In the healthcare debate Republicans have been hysterical about government bureaucrats dictating what healthcare procedures Americans can receive. Now before legislation is even enacted they are doing that very thing with abortion coverage. The Republicans must have been warning us about themselves.
People! Celebrate with this lovely cartoon Pirates of the Health Care a bean http://www.youtube.com/watch?v=xNuCfD5bICQ
Thom invites conservatives on his show. My only suggestion to Thom is to please not let these conservatives fillibuster the question or a response with their babble and rambling of nonsense.
http://www.opednews.com/articles/A-National-Insanity-by-martinweiss-0911...
Thom, when Bush was in office, there was a psychiatrist who wrote an article or book with the title, "Bush on the Couch." I cannot remember the writers name. Maybe you or someone can write a book, "A Nation on the Couch." The path that our nation is on is insanity. I believe that we are becoming a certifiably crazy nation.
I know that psychiatrists are reluctant to voice their professional diagnosis of a person or a nation but we need someone to reveal how crazy we are as a nation. Would it be possible to find a person who is willing to talk about our nation's insanity.
My country and its people really frightens me!!!
"Jesus speaks sanity to a world of lunatics." - G.K. Chesterton
Thom, you solved the problem today... No fed abortions... no viagra. Start making protest signs. .It's a quick fix.
Quark, thank you so very much for your post and sharing your experience. We are going to have to keep speaking up. My experiences with abortion occurred because I was not with men who loved me, and I was not in a financial position to have the child. They have re-ignited a sisterhood by endangering the lives of our very-beloved, child-bearing age daughters, a sisterhood that will defeat them in many many other ways. I thank you for that vote against abortion, conservative, women-hating blue dogs in the House of Representatives, because I am more than fired up to defeat you. You are going down!
loretta,
:)
Quark, hugs to you. (we'll get those rat..bas,,,)

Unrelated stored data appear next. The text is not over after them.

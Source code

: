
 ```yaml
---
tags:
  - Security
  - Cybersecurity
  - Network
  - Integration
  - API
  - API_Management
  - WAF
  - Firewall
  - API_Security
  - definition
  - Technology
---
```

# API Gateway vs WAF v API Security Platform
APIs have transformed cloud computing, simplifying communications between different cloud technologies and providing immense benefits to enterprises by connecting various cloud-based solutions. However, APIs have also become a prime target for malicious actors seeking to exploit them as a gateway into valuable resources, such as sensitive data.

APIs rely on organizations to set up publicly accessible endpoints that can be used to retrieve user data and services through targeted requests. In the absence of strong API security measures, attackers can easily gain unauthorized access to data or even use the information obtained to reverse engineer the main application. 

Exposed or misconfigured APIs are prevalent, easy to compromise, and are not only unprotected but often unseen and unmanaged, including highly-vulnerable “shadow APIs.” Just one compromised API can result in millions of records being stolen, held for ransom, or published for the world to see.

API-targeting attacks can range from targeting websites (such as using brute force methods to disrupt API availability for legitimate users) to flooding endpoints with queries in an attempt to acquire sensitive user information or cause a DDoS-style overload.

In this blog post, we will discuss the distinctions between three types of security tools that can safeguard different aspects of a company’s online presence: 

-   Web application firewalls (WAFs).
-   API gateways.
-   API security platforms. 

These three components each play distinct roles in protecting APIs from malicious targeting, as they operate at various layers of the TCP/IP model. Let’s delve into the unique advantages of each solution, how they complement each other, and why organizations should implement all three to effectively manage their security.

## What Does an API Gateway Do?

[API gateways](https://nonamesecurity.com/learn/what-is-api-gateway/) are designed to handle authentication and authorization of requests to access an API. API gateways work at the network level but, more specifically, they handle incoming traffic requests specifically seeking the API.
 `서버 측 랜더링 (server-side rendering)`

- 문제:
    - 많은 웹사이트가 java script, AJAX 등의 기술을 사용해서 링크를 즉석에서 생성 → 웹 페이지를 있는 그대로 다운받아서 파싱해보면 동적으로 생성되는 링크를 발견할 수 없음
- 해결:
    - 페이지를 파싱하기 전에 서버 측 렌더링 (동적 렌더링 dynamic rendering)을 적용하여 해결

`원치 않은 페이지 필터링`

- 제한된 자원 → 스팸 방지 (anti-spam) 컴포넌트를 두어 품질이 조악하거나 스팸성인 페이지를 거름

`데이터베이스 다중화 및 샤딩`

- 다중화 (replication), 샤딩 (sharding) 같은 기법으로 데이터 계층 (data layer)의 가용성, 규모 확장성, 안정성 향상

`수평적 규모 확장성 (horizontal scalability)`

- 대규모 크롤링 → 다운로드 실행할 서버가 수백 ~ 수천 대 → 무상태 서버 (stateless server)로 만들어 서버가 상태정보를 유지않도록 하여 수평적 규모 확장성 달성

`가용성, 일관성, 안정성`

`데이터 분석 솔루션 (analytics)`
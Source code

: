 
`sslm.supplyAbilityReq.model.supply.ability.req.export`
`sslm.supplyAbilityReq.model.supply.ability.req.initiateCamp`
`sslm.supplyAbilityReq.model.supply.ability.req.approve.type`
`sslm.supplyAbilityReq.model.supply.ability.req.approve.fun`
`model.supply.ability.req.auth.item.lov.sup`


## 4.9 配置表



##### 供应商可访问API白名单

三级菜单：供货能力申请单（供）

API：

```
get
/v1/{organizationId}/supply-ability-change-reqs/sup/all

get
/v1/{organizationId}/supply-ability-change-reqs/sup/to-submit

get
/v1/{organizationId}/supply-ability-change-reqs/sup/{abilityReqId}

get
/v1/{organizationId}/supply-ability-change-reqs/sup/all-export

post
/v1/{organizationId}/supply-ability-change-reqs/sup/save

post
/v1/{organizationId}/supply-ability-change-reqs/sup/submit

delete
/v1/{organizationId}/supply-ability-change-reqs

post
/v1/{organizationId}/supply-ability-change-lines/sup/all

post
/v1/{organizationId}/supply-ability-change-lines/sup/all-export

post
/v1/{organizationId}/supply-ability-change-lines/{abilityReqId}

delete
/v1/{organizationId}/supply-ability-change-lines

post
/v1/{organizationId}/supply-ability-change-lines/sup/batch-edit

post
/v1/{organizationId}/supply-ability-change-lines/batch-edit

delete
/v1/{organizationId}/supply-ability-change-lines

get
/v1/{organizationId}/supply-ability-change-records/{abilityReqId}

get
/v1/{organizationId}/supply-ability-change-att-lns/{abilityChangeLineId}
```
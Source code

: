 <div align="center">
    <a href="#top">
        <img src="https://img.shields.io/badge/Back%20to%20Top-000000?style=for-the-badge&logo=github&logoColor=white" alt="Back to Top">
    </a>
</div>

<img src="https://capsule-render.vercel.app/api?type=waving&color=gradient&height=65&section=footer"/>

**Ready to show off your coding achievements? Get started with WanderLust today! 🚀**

It is fascinating what the alternative to the public option that Texas' two Republican senators are offering their constituents, where one-quarter of all residents have no health insurance--the highest in the nation. They claim, of course, that they want health care reform--but only the kind that amounts to tax cuts ("tax credits") and malpractice reform, which only means more money in the pockets of insurance companies. Basically, these two senators (along with Texas' state lawmakers) are showing the uninsured their pallid, flabby posteriors.